EXERCISE AIM>
Exactly as given, transcribe each entry that follows.

DATA EXCERPTS>
╔══

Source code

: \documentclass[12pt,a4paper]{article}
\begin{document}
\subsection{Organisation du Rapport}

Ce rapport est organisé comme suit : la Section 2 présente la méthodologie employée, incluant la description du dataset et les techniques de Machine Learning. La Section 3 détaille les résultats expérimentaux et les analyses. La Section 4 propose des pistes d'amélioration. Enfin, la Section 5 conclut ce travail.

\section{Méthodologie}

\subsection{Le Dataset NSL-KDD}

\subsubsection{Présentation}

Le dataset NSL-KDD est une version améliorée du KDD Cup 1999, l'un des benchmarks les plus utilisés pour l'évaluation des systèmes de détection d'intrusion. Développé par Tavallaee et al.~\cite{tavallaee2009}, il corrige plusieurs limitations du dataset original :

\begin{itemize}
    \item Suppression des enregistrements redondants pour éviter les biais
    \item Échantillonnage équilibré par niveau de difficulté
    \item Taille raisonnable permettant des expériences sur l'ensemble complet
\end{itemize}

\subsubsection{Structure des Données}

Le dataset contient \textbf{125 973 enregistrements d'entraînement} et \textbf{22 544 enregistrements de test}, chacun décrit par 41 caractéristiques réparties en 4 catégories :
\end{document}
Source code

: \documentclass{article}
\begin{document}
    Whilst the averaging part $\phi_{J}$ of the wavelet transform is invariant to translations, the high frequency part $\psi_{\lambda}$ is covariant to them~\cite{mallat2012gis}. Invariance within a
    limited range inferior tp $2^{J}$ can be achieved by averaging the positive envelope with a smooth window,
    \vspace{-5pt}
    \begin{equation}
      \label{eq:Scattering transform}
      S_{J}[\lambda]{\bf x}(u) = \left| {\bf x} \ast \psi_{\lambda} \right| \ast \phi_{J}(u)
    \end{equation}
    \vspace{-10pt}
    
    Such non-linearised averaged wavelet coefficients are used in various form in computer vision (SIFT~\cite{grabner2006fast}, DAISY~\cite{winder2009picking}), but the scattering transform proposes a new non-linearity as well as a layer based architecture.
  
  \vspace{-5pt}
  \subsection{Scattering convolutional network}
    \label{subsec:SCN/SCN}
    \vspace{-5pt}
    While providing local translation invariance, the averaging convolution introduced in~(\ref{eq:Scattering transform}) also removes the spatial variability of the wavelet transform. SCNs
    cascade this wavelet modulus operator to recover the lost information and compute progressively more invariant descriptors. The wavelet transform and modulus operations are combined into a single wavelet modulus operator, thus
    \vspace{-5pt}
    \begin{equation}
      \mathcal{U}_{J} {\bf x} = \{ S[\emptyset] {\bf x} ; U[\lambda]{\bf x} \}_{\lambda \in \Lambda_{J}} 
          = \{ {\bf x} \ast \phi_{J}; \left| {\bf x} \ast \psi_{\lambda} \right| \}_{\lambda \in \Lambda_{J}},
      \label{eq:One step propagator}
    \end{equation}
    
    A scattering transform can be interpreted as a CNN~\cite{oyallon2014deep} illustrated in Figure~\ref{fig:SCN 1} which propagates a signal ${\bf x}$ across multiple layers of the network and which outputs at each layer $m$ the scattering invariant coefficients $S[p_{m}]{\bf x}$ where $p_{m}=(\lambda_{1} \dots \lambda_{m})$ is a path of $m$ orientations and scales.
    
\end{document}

╚══

EXERCISE OUTPUT>
Source code

: \documentclass[12pt,a4paper]{article}
\begin{document}
\subsection{Organisation du Rapport}

Ce rapport est organisé comme suit : la Section 2 présente la méthodologie employée, incluant la description du dataset et les techniques de Machine Learning. La Section 3 détaille les résultats expérimentaux et les analyses. La Section 4 propose des pistes d'amélioration. Enfin, la Section 5 conclut ce travail.

\section{Méthodologie}

\subsection{Le Dataset NSL-KDD}

\subsubsection{Présentation}

Le dataset NSL-KDD est une version améliorée du KDD Cup 1999, l'un des benchmarks les plus utilisés pour l'évaluation des systèmes de détection d'intrusion. Développé par Tavallaee et al.~\cite{tavallaee2009}, il corrige plusieurs limitations du dataset original :

\begin{itemize}
    \item Suppression des enregistrements redondants pour éviter les biais
    \item Échantillonnage équilibré par niveau de difficulté
    \item Taille raisonnable permettant des expériences sur l'ensemble complet
\end{itemize}

\subsubsection{Structure des Données}

Le dataset contient \textbf{125 973 enregistrements d'entraînement} et \textbf{22 544 enregistrements de test}, chacun décrit par 41 caractéristiques réparties en 4 catégories :
\end{document}
Source code

: \documentclass{article}
\begin{document}
    Whilst the averaging part $\phi_{J}$ of the wavelet transform is invariant to translations, the high frequency part $\psi_{\lambda}$ is covariant to them~\cite{mallat2012gis}. Invariance within a
    limited range inferior tp $2^{J}$ can be achieved by averaging the positive envelope with a smooth window,
    \vspace{-5pt}
    \begin{equation}
      \label{eq:Scattering transform}
      S_{J}[\lambda]{\bf x}(u) = \left| {\bf x} \ast \psi_{\lambda} \right| \ast \phi_{J}(u)
    \end{equation}
    \vspace{-10pt}
    
    Such non-linearised averaged wavelet coefficients are used in various form in computer vision (SIFT~\cite{grabner2006fast}, DAISY~\cite{winder2009picking}), but the scattering transform proposes a new non-linearity as well as a layer based architecture.
  
  \vspace{-5pt}
  \subsection{Scattering convolutional network}
    \label{subsec:SCN/SCN}
    \vspace{-5pt}
    While providing local translation invariance, the averaging convolution introduced in~(\ref{eq:Scattering transform}) also removes the spatial variability of the wavelet transform. SCNs
    cascade this wavelet modulus operator to recover the lost information and compute progressively more invariant descriptors. The wavelet transform and modulus operations are combined into a single wavelet modulus operator, thus
    \vspace{-5pt}
    \begin{equation}
      \mathcal{U}_{J} {\bf x} = \{ S[\emptyset] {\bf x} ; U[\lambda]{\bf x} \}_{\lambda \in \Lambda_{J}} 
          = \{ {\bf x} \ast \phi_{J}; \left| {\bf x} \ast \psi_{\lambda} \right| \}_{\lambda \in \Lambda_{J}},
      \label{eq:One step propagator}
    \end{equation}
    
    A scattering transform can be interpreted as a CNN~\cite{oyallon2014deep} illustrated in Figure~\ref{fig:SCN 1} which propagates a signal ${\bf x}$ across multiple layers of the network and which outputs at each layer $m$ the scattering invariant coefficients $S[p_{m}]{\bf x}$ where $p_{m}=(\lambda_{1} \dots \lambda_{m})$ is a path of $m$ orientations and scales.
    
\end{document}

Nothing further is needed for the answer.